--- Given records Enclosed Below ---

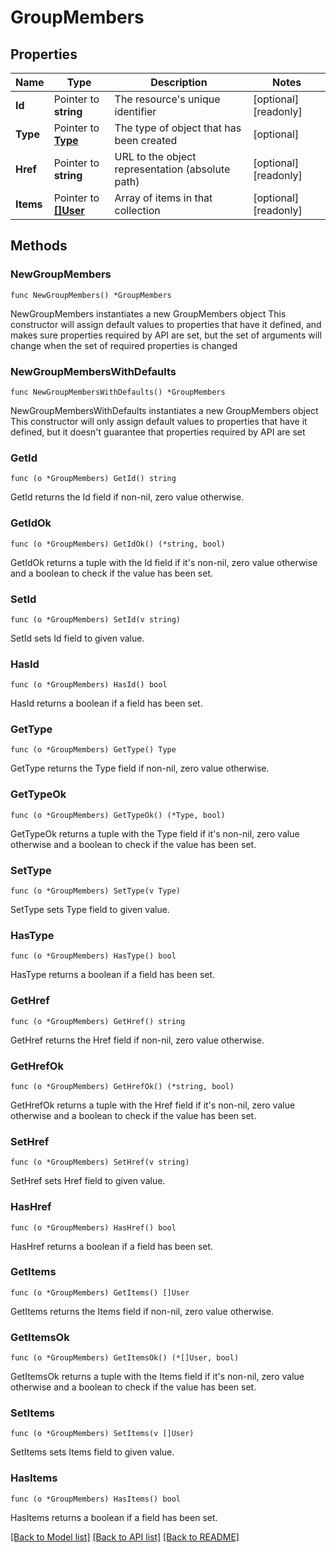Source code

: # GroupMembers

## Properties

Name | Type | Description | Notes
------------ | ------------- | ------------- | -------------
**Id** | Pointer to **string** | The resource&#39;s unique identifier | [optional] [readonly] 
**Type** | Pointer to [**Type**](Type.md) | The type of object that has been created | [optional] 
**Href** | Pointer to **string** | URL to the object representation (absolute path) | [optional] [readonly] 
**Items** | Pointer to [**[]User**](User.md) | Array of items in that collection | [optional] [readonly] 

## Methods

### NewGroupMembers

`func NewGroupMembers() *GroupMembers`

NewGroupMembers instantiates a new GroupMembers object
This constructor will assign default values to properties that have it defined,
and makes sure properties required by API are set, but the set of arguments
will change when the set of required properties is changed

### NewGroupMembersWithDefaults

`func NewGroupMembersWithDefaults() *GroupMembers`

NewGroupMembersWithDefaults instantiates a new GroupMembers object
This constructor will only assign default values to properties that have it defined,
but it doesn't guarantee that properties required by API are set

### GetId

`func (o *GroupMembers) GetId() string`

GetId returns the Id field if non-nil, zero value otherwise.

### GetIdOk

`func (o *GroupMembers) GetIdOk() (*string, bool)`

GetIdOk returns a tuple with the Id field if it's non-nil, zero value otherwise
and a boolean to check if the value has been set.

### SetId

`func (o *GroupMembers) SetId(v string)`

SetId sets Id field to given value.

### HasId

`func (o *GroupMembers) HasId() bool`

HasId returns a boolean if a field has been set.

### GetType

`func (o *GroupMembers) GetType() Type`

GetType returns the Type field if non-nil, zero value otherwise.

### GetTypeOk

`func (o *GroupMembers) GetTypeOk() (*Type, bool)`

GetTypeOk returns a tuple with the Type field if it's non-nil, zero value otherwise
and a boolean to check if the value has been set.

### SetType

`func (o *GroupMembers) SetType(v Type)`

SetType sets Type field to given value.

### HasType

`func (o *GroupMembers) HasType() bool`

HasType returns a boolean if a field has been set.

### GetHref

`func (o *GroupMembers) GetHref() string`

GetHref returns the Href field if non-nil, zero value otherwise.

### GetHrefOk

`func (o *GroupMembers) GetHrefOk() (*string, bool)`

GetHrefOk returns a tuple with the Href field if it's non-nil, zero value otherwise
and a boolean to check if the value has been set.

### SetHref

`func (o *GroupMembers) SetHref(v string)`

SetHref sets Href field to given value.

### HasHref

`func (o *GroupMembers) HasHref() bool`

HasHref returns a boolean if a field has been set.

### GetItems

`func (o *GroupMembers) GetItems() []User`

GetItems returns the Items field if non-nil, zero value otherwise.

### GetItemsOk

`func (o *GroupMembers) GetItemsOk() (*[]User, bool)`

GetItemsOk returns a tuple with the Items field if it's non-nil, zero value otherwise
and a boolean to check if the value has been set.

### SetItems

`func (o *GroupMembers) SetItems(v []User)`

SetItems sets Items field to given value.

### HasItems

`func (o *GroupMembers) HasItems() bool`

HasItems returns a boolean if a field has been set.


[[Back to Model list]](../README.md#documentation-for-models) [[Back to API list]](../README.md#documentation-for-api-endpoints) [[Back to README]](../README.md)


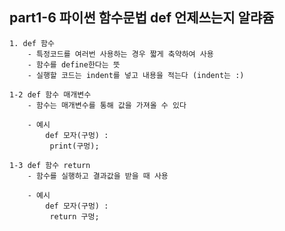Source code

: ## part1-6 파이썬 함수문법 def 언제쓰는지 알랴쥼

    1. def 함수
        - 특정코드를 여러번 사용하는 경우 짧게 축약하여 사용
        - 함수를 define한다는 뜻
        - 실행할 코드는 indent를 넣고 내용을 적는다 (indent는 :)

    1-2 def 함수 매개변수
        - 함수는 매개변수를 통해 값을 가져올 수 있다

        - 예시
            def 모자(구멍) :
             print(구멍);

    1-3 def 함수 return
        - 함수를 실행하고 결과값을 받을 때 사용

        - 예시
            def 모자(구멍) :
             return 구멍;
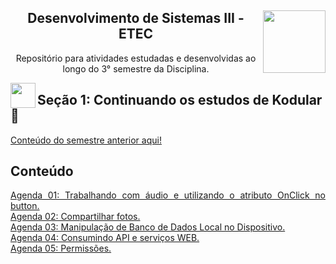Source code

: <div align="center">
<a href="https://github.com/monicaquintal" target="_blank"><img align="right" height="100" src="https://www.svgrepo.com/show/477108/computer.svg" /></a>
<h2>Desenvolvimento de Sistemas III - ETEC</h2>
<p>Repositório para atividades estudadas e desenvolvidas ao longo do 3° semestre da Disciplina.</p>
</div>

<a href="https://github.com/monicaquintal" target="_blank"><img align="left" height="40" src="https://www.svgrepo.com/show/477093/mobile-phone-signal.svg"/></a>  
<h2>Seção 1: Continuando os estudos de Kodular 🤳</h2>
<a href="https://github.com/monicaquintal/disciplina_DS_II_ETEC">Conteúdo do semestre anterior aqui!</a><br>

<div id="conteudo" align="justify">

## Conteúdo

[Agenda 01: Trabalhando com áudio e utilizando o atributo OnClick no button.](./agenda01/agenda01.md)<br>
[Agenda 02: Compartilhar fotos.](./agenda02/agenda02.md)<br>
[Agenda 03: Manipulação de Banco de Dados Local no Dispositivo.](./agenda03/agenda03.md)<br>
[Agenda 04: Consumindo API e serviços WEB.](./agenda04/agenda04.md)<br>
[Agenda 05: Permissões.](./agenda05/agenda05.md)<br>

--- End of Enclosed Given records ---

• Work item:
An exact copy of the records above is wanted, with the pictures omitted.

• Response:
Source code

: # GroupMembers

## Properties

Name | Type | Description | Notes
------------ | ------------- | ------------- | -------------
**Id** | Pointer to **string** | The resource&#39;s unique identifier | [optional] [readonly] 
**Type** | Pointer to [**Type**](Type.md) | The type of object that has been created | [optional] 
**Href** | Pointer to **string** | URL to the object representation (absolute path) | [optional] [readonly] 
**Items** | Pointer to [**[]User**](User.md) | Array of items in that collection | [optional] [readonly] 

## Methods

### NewGroupMembers

`func NewGroupMembers() *GroupMembers`

NewGroupMembers instantiates a new GroupMembers object
This constructor will assign default values to properties that have it defined,
and makes sure properties required by API are set, but the set of arguments
will change when the set of required properties is changed

### NewGroupMembersWithDefaults

`func NewGroupMembersWithDefaults() *GroupMembers`

NewGroupMembersWithDefaults instantiates a new GroupMembers object
This constructor will only assign default values to properties that have it defined,
but it doesn't guarantee that properties required by API are set

### GetId

`func (o *GroupMembers) GetId() string`

GetId returns the Id field if non-nil, zero value otherwise.

### GetIdOk

`func (o *GroupMembers) GetIdOk() (*string, bool)`

GetIdOk returns a tuple with the Id field if it's non-nil, zero value otherwise
and a boolean to check if the value has been set.

### SetId

`func (o *GroupMembers) SetId(v string)`

SetId sets Id field to given value.

### HasId

`func (o *GroupMembers) HasId() bool`

HasId returns a boolean if a field has been set.

### GetType

`func (o *GroupMembers) GetType() Type`

GetType returns the Type field if non-nil, zero value otherwise.

### GetTypeOk

`func (o *GroupMembers) GetTypeOk() (*Type, bool)`

GetTypeOk returns a tuple with the Type field if it's non-nil, zero value otherwise
and a boolean to check if the value has been set.

### SetType

`func (o *GroupMembers) SetType(v Type)`

SetType sets Type field to given value.

### HasType

`func (o *GroupMembers) HasType() bool`

HasType returns a boolean if a field has been set.

### GetHref

`func (o *GroupMembers) GetHref() string`

GetHref returns the Href field if non-nil, zero value otherwise.

### GetHrefOk

`func (o *GroupMembers) GetHrefOk() (*string, bool)`

GetHrefOk returns a tuple with the Href field if it's non-nil, zero value otherwise
and a boolean to check if the value has been set.

### SetHref

`func (o *GroupMembers) SetHref(v string)`

SetHref sets Href field to given value.

### HasHref

`func (o *GroupMembers) HasHref() bool`

HasHref returns a boolean if a field has been set.

### GetItems

`func (o *GroupMembers) GetItems() []User`

GetItems returns the Items field if non-nil, zero value otherwise.

### GetItemsOk

`func (o *GroupMembers) GetItemsOk() (*[]User, bool)`

GetItemsOk returns a tuple with the Items field if it's non-nil, zero value otherwise
and a boolean to check if the value has been set.

### SetItems

`func (o *GroupMembers) SetItems(v []User)`

SetItems sets Items field to given value.

### HasItems

`func (o *GroupMembers) HasItems() bool`

HasItems returns a boolean if a field has been set.


[[Back to Model list]](../README.md#documentation-for-models) [[Back to API list]](../README.md#documentation-for-api-endpoints) [[Back to README]](../README.md)


Source code

: ## part1-6 파이썬 함수문법 def 언제쓰는지 알랴쥼

    1. def 함수
        - 특정코드를 여러번 사용하는 경우 짧게 축약하여 사용
        - 함수를 define한다는 뜻
        - 실행할 코드는 indent를 넣고 내용을 적는다 (indent는 :)

    1-2 def 함수 매개변수
        - 함수는 매개변수를 통해 값을 가져올 수 있다

        - 예시
            def 모자(구멍) :
             print(구멍);

    1-3 def 함수 return
        - 함수를 실행하고 결과값을 받을 때 사용

        - 예시
            def 모자(구멍) :
             return 구멍;
Source code

: <div align="center">
<a href="https://github.com/monicaquintal" target="_blank"><img align="right" height="100" src="https://www.svgrepo.com/show/477108/computer.svg" /></a>
<h2>Desenvolvimento de Sistemas III - ETEC</h2>
<p>Repositório para atividades estudadas e desenvolvidas ao longo do 3° semestre da Disciplina.</p>
</div>

<a href="https://github.com/monicaquintal" target="_blank"><img align="left" height="40" src="https://www.svgrepo.com/show/477093/mobile-phone-signal.svg"/></a>  
<h2>Seção 1: Continuando os estudos de Kodular 🤳</h2>
<a href="https://github.com/monicaquintal/disciplina_DS_II_ETEC">Conteúdo do semestre anterior aqui!</a><br>

<div id="conteudo" align="justify">

## Conteúdo

[Agenda 01: Trabalhando com áudio e utilizando o atributo OnClick no button.](./agenda01/agenda01.md)<br>
[Agenda 02: Compartilhar fotos.](./agenda02/agenda02.md)<br>
[Agenda 03: Manipulação de Banco de Dados Local no Dispositivo.](./agenda03/agenda03.md)<br>
[Agenda 04: Consumindo API e serviços WEB.](./agenda04/agenda04.md)<br>
[Agenda 05: Permissões.](./agenda05/agenda05.md)<br>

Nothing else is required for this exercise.